For a second I thought you typed Tacos and now I am very, very Hungry.

Um I have a few Tyco trucks but, haven't Customized one yet. Hilltop did up a great one a while back in his shop.

Bob...Hungry for Tacos...zilla


----------



## roadrner (Jul 21, 1999)

Nice lookers! :thumbsup::thumbsup: rr


----------



## Hilltop Raceway (Feb 12, 2006)

Have done any round tracker's, I did convert this Tyco to the strip a whiles back. Is this the one Bob...I like trucks...zilla??? RM
P.S. The boys are working on an AFX F150 street crusier, should be done soon.


----------



## bobhch (Apr 22, 2007)

Hilltop Raceway said:


> Have done any round tracker's, I did convert this Tyco to the strip a whiles back. Is this the one Bob...I like trucks...zilla??? RM
> P.S. The boys are working on an AFX F150 street crusier, should be done soon.


Yes Randy that is the one...Another Nice Truck & looking forwards to seeing that Ford F150.

NTx,

You have obviously put, more work and effort into your truck builds than me. Nice lookers and see yah on the track soon. :wave:










Ooooooooooooh wait it's not started yet...doh Hellonwheels casted up this one. It is just screaming for an Orange, Tan & White paint job. Aaaaaaaaaaaaaaaaaaaaaaaaaaaaaaaaaaaaaaaaah!!!!

I am going to leave the window net down so you can see the driver.  Like a before or after the race shot...

Bob...Gonna build a H:tongue::tongue:TERS truck...zilla


----------



## ScottD961 (Jan 31, 2008)

bobhch said:


> For a second I thought you typed Tacos and now I am very, very Hungry.
> 
> Um I have a few Tyco trucks but, haven't Customized one yet. Hilltop did up a great one a while back in his shop.
> 
> Bob...Hungry for Tacos...zilla


I have a great recipe for tacos........ !


----------



## NTxSlotCars (May 27, 2008)

bobhch said:


> NTx,
> You have obviously put, more work and effort into your truck builds than me. Nice lookers and see yah on the track soon.
> 
> Bob...Gonna build a H:tongue::tongue:TERS truck...zilla


Hey Bob, I'll give you a tour of the builds!
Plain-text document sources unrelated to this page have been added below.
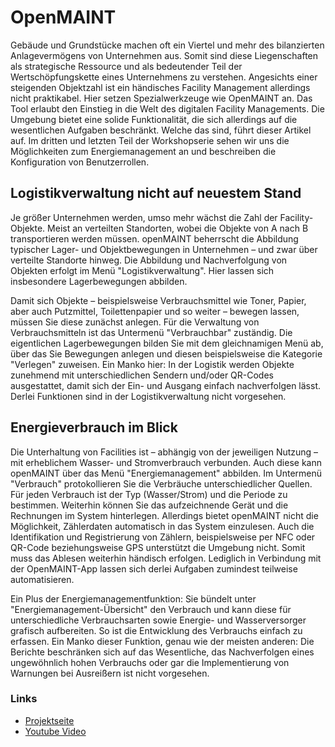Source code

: # OpenMAINT

Gebäude und Grundstücke machen oft ein Viertel und mehr des bilanzierten Anlagevermögens von Unternehmen aus. Somit sind diese Liegenschaften 
als strategische Ressource und als bedeutender Teil der Wertschöpfungskette eines Unternehmens zu verstehen. Angesichts einer steigenden Objektzahl 
ist ein händisches Facility Management allerdings nicht praktikabel. Hier setzen Spezialwerkzeuge wie OpenMAINT an. Das Tool erlaubt den Einstieg in 
die Welt des digitalen Facility Managements. Die Umgebung bietet eine solide Funktionalität, die sich allerdings auf die wesentlichen Aufgaben beschränkt. 
Welche das sind, führt dieser Artikel auf. Im dritten und letzten Teil der Workshopserie sehen wir uns die Möglichkeiten zum Energiemanagement 
an und beschreiben die Konfiguration von Benutzerrollen.

## Logistikverwaltung nicht auf neuestem Stand
Je größer Unternehmen werden, umso mehr wächst die Zahl der Facility-Objekte. Meist an verteilten Standorten, wobei die Objekte von A nach B transportieren werden müssen. openMAINT beherrscht die Abbildung typischer Lager- und Objektbewegungen in Unternehmen – und zwar über verteilte Standorte hinweg. Die Abbildung und Nachverfolgung von Objekten erfolgt im Menü "Logistikverwaltung". Hier lassen sich insbesondere Lagerbewegungen abbilden.

Damit sich Objekte – beispielsweise Verbrauchsmittel wie Toner, Papier, aber auch Putzmittel, Toilettenpapier und so weiter – bewegen lassen, müssen Sie diese zunächst anlegen. Für die Verwaltung von Verbrauchsmitteln ist das Untermenü "Verbrauchbar" zuständig. Die eigentlichen Lagerbewegungen bilden Sie mit dem gleichnamigen Menü ab, über das Sie Bewegungen anlegen und diesen beispielsweise die Kategorie "Verlegen" zuweisen. Ein Manko hier: In der Logistik werden Objekte zunehmend mit unterschiedlichen Sendern und/oder QR-Codes ausgestattet, damit sich der Ein- und Ausgang einfach nachverfolgen lässt. Derlei Funktionen sind in der Logistikverwaltung nicht vorgesehen.

## Energieverbrauch im Blick
Die Unterhaltung von Facilities ist – abhängig von der jeweiligen Nutzung – mit erheblichem Wasser- und Stromverbrauch verbunden. Auch diese kann openMAINT über das Menü "Energiemanagement" abbilden. Im Untermenü "Verbrauch" protokollieren Sie die Verbräuche unterschiedlicher Quellen. Für jeden Verbrauch ist der Typ (Wasser/Strom) und die Periode zu bestimmen. Weiterhin können Sie das aufzeichnende Gerät und die Rechnungen im System hinterlegen. Allerdings bietet openMAINT nicht die Möglichkeit, Zählerdaten automatisch in das System einzulesen. Auch die Identifikation und Registrierung von Zählern, beispielsweise per NFC oder QR-Code beziehungsweise GPS unterstützt die Umgebung nicht. Somit muss das Ablesen weiterhin händisch erfolgen. Lediglich in Verbindung mit der OpenMAINT-App lassen sich derlei Aufgaben zumindest teilweise automatisieren.

Ein Plus der Energiemanagementfunktion: Sie bündelt unter "Energiemanagement-Übersicht" den Verbrauch und kann diese für unterschiedliche Verbrauchsarten sowie Energie- und Wasserversorger grafisch aufbereiten. So ist die Entwicklung des Verbrauchs einfach zu erfassen. Ein Manko dieser Funktion, genau wie der meisten anderen: Die Berichte beschränken sich auf das Wesentliche, das Nachverfolgen eines ungewöhnlich hohen Verbrauchs oder gar die Implementierung von Warnungen bei Ausreißern ist nicht vorgesehen.

### Links
+ [Projektseite](https://www.openmaint.org/en)
+ [Youtube Video](https://www.youtube.com/watch?v=nicBPdtvpfE&t=7s)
When we heard that Nascar was going to start a truck series, we had to have3 a class for it right away, so, we went out and bought the LifeLike Baja trucks from ToyR Us. I thought, "Surely there will be a Texaco Truck!!"










We took the roll bars off and cut the beds out, and replaced them with flat panels. I added a spoiler to the front of mine.










My Texaco/Havoline truck was my pride and joy until Dodge entered the series. I went a year wondering how I could build a Dodge body. I finally figured it out.










I took a Chevy body and cut the top headlight out, with a cut going to the windsheild post from the edge of the headlight. I bent a peice of flat plastic and glued it in place, then cut the excess off, sanded smooth and painted.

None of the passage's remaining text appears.